→ **INFORMATION**:

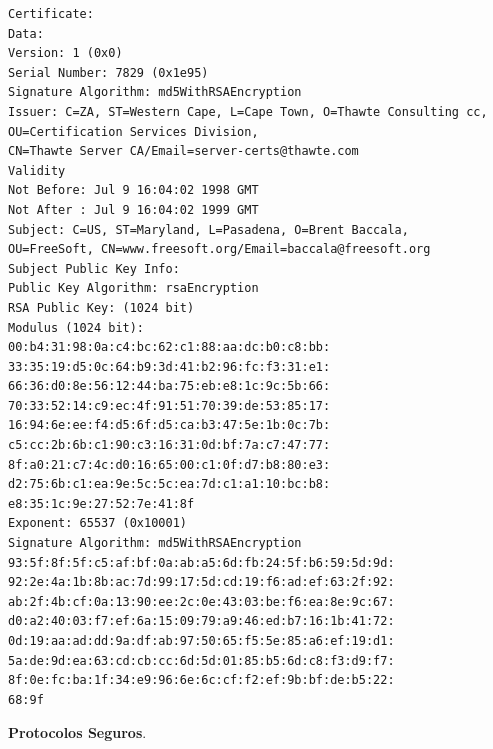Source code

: \documentclass[a4paper,11pt]{article}
\begin{document}
\begin{verbatim}
Certificate:
Data:
Version: 1 (0x0)
Serial Number: 7829 (0x1e95)
Signature Algorithm: md5WithRSAEncryption
Issuer: C=ZA, ST=Western Cape, L=Cape Town, O=Thawte Consulting cc,
OU=Certification Services Division,
CN=Thawte Server CA/Email=server-certs@thawte.com
Validity
Not Before: Jul 9 16:04:02 1998 GMT
Not After : Jul 9 16:04:02 1999 GMT
Subject: C=US, ST=Maryland, L=Pasadena, O=Brent Baccala,
OU=FreeSoft, CN=www.freesoft.org/Email=baccala@freesoft.org
Subject Public Key Info:
Public Key Algorithm: rsaEncryption
RSA Public Key: (1024 bit)
Modulus (1024 bit):
00:b4:31:98:0a:c4:bc:62:c1:88:aa:dc:b0:c8:bb:
33:35:19:d5:0c:64:b9:3d:41:b2:96:fc:f3:31:e1:
66:36:d0:8e:56:12:44:ba:75:eb:e8:1c:9c:5b:66:
70:33:52:14:c9:ec:4f:91:51:70:39:de:53:85:17:
16:94:6e:ee:f4:d5:6f:d5:ca:b3:47:5e:1b:0c:7b:
c5:cc:2b:6b:c1:90:c3:16:31:0d:bf:7a:c7:47:77:
8f:a0:21:c7:4c:d0:16:65:00:c1:0f:d7:b8:80:e3:
d2:75:6b:c1:ea:9e:5c:5c:ea:7d:c1:a1:10:bc:b8:
e8:35:1c:9e:27:52:7e:41:8f
Exponent: 65537 (0x10001)
Signature Algorithm: md5WithRSAEncryption
93:5f:8f:5f:c5:af:bf:0a:ab:a5:6d:fb:24:5f:b6:59:5d:9d:
92:2e:4a:1b:8b:ac:7d:99:17:5d:cd:19:f6:ad:ef:63:2f:92:
ab:2f:4b:cf:0a:13:90:ee:2c:0e:43:03:be:f6:ea:8e:9c:67:
d0:a2:40:03:f7:ef:6a:15:09:79:a9:46:ed:b7:16:1b:41:72:
0d:19:aa:ad:dd:9a:df:ab:97:50:65:f5:5e:85:a6:ef:19:d1:
5a:de:9d:ea:63:cd:cb:cc:6d:5d:01:85:b5:6d:c8:f3:d9:f7:
8f:0e:fc:ba:1f:34:e9:96:6e:6c:cf:f2:ef:9b:bf:de:b5:22:
68:9f
\end{verbatim}

\textbf{Protocolos Seguros}.
\end{document}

→ **AIM OF THE TASK**: Copy all lines from the listing that contain "Public".

→ **ANSWER TO THIS EXERCISE**:
Subject Public Key Info:
Public Key Algorithm: rsaEncryption
RSA Public Key: (1024 bit)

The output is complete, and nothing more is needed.